Not every generation of mobile networks has been as “successful” as the others, measured in terms of accounts, customers or revenue generation. The 2G network arguably has been the most profitable, with the longest life cycle. The 3G network arguably has been less successful than 4G.
So one question is where 5G will fit. There is at least some reason to argue that 5G will be more like 3G than 2G or 4G. And that likely will cause some business model problems, as incremental revenues might not easily match incremental investment.
GSA researchers have identified at least 36 operators from 23 countries that have demonstrated 5G technologies, or announced 5G tests, or trials. More significant are the early commercial deployments.

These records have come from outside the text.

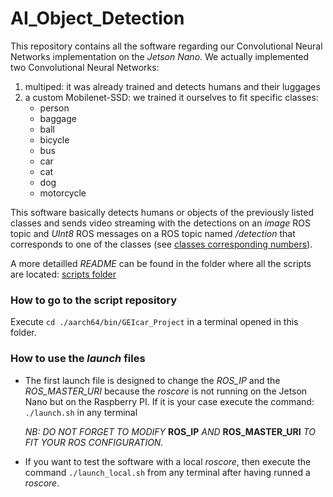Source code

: # AI_Object_Detection

This repository contains all the software regarding our Convolutional Neural Networks implementation on the *Jetson Nano*.
We actually implemented two Convolutional Neural Networks:
    
1. multiped: it was already trained and detects humans and their luggages
2. a custom Mobilenet-SSD: we trained it ourselves to fit specific classes:
    * person
    * baggage
    * ball
    * bicycle
    * bus
    * car
    * cat
    * dog
    * motorcycle

This software basically detects humans or objects of the previously listed classes and sends video streaming with the detections on an *image* ROS topic and *UInt8* ROS messages on a ROS topic named */detection* that corresponds to one of the classes (see [classes corresponding numbers](./aarch64/bin/GEIcar_Project/classes_training.txt)).

A more detailled *README* can be found in the folder where all the scripts are located: [scripts folder](./aarch64/bin/GEIcar_Project)

### How to go to the script repository
Execute `cd ./aarch64/bin/GEIcar_Project` in a terminal opened in this folder.

### How to use the *launch* files
* The first launch file is designed to change the *ROS_IP* and the *ROS_MASTER_URI* because the *roscore* is not running on the Jetson Nano but on the Raspberry PI. If it is your case execute the command:
`./launch.sh` in any terminal

    *NB: DO NOT FORGET TO MODIFY* **ROS_IP** *AND* **ROS_MASTER_URI** *TO FIT YOUR ROS CONFIGURATION.*


* If you want to test the software with a local *roscore*, then  execute the command `./launch_local.sh` from any terminal after having runned a *roscore*.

MTS now expects to have a 5G network in Moscow at 2018 Football World Cup. SK Telecom plans to launch a pre-5G network by the end of 2017, and a 5G network by 2020. Telefonica is likely to launch 5G first the U.K. market. Japan will have commercial deployments by 2020, with targeted deployments before then. U.S. carriers likely will deploy pre-5G for fixed wireless in 2018, with more-limited commercial deployments in 2017.

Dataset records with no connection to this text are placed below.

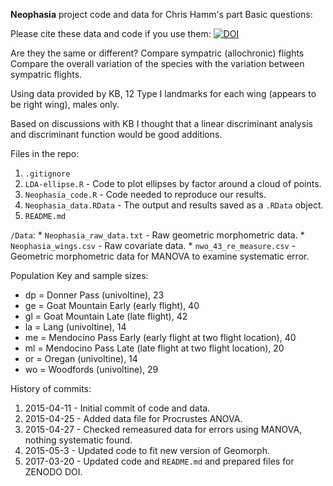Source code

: **Neophasia** project code and data for Chris Hamm's part
Basic questions:

Please cite these data and code if you use them: [![DOI](https://zenodo.org/badge/34698249.svg)](https://zenodo.org/badge/latestdoi/34698249)

Are they the same or different?
Compare sympatric (allochronic) flights
Compare the overall variation of the species with the variation between sympatric flights.

Using data provided by KB, 12 Type I landmarks for each wing (appears to be right wing), males only.

Based on discussions with KB I thought that a linear discriminant analysis and discriminant function would be good additions.

Files in the repo:

1. `.gitignore`
1. `LDA-ellipse.R` - Code to plot ellipses by factor around a cloud of points.
1. `Neophasia_code.R` - Code needed to reproduce our results.  
1. `Neophasia_data.RData` - The output and results saved as a `.RData` object.
1. `README.md`

  `/Data`:
    * `Neophasia_raw_data.txt` - Raw geometric morphometric data.
    * `Neophasia_wings.csv` - Raw covariate data.
    * `nwo_43_re_measure.csv` - Geometric morphometric data for MANOVA to examine systematic error.


Population Key and sample sizes:

* dp = Donner Pass (univoltine), 23
* ge = Goat Mountain Early (early flight), 40
* gl = Goat Mountain Late (late flight), 42
* la = Lang (univoltine), 14
* me = Mendocino Pass Early (early flight at two flight location), 40
* ml = Mendocino Pass Late (late flight at two flight location), 20
* or = Oregan (univoltine), 14
* wo = Woodfords (univoltine), 29


History of commits:

1. 2015-04-11 - Initial commit of code and data.
1. 2015-04-25 - Added data file for Procrustes ANOVA.
1. 2015-04-27 - Checked remeasured data for errors using MANOVA, nothing systematic found.
1. 2015-05-3 - Updated code to fit new version of Geomorph.
1. 2017-03-20 - Updated code and `README.md` and prepared files for ZENODO DOI.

Widespread commercial launches likely will not happen until 2020, in most countries that say they will deploy “soon.”
But 5G is likely to be quite different from 4G. The big new use cases and revenue streams will come from enterprise customers, not consumers. And, to an extent we have not seen since 3G, use cases must be created; they are not obvious extensions of current demand.
The coming 5G era is likely going to prove even tougher than 2G and 4G, in terms of business model, for one key reason.
Most “human user” requirements will be satisfied by 4G. The big new revenue opportunities for 5G are going to come from “non-human” users (internet of things sensors and applications) and enterprises. Mobile operators in markets with fewer enterprise customers are going to find the business model more challenging.
That might mean 5G is more akin to 3G than to 2G or 4G, in terms of adoption. Arguably, 3G, which was supposed to lead to a wave of app and service innovation, did not immediately do so. Instead, many would argue, those benefits were deferred to 4G.
In similar manner, 5G, it is hoped, will lead to a wave of app, service, product and revenue innovation. The similarities are that both 3G and 5G assume a shift of demand.
The 5G network’s real upside is “non-human” use cases, as 3G’s real upside was “new digital apps and services.” But there was an innovation lag with 3G, and some might say that is the danger with 5G as well.
Still, 5G is coming. A reasonable rule of thumb for mobile network generations is that the next-generation network (in the post-2G networks era) tends to be initially deployed when adoption of the prior network has not even reached 40 percent of customers, globally. That is likely to be the case for 5G as well.
The point: 5G is coming fast, but will pose huge business model challenges, beyond those typically seen when amortization of the prior generations is not complete.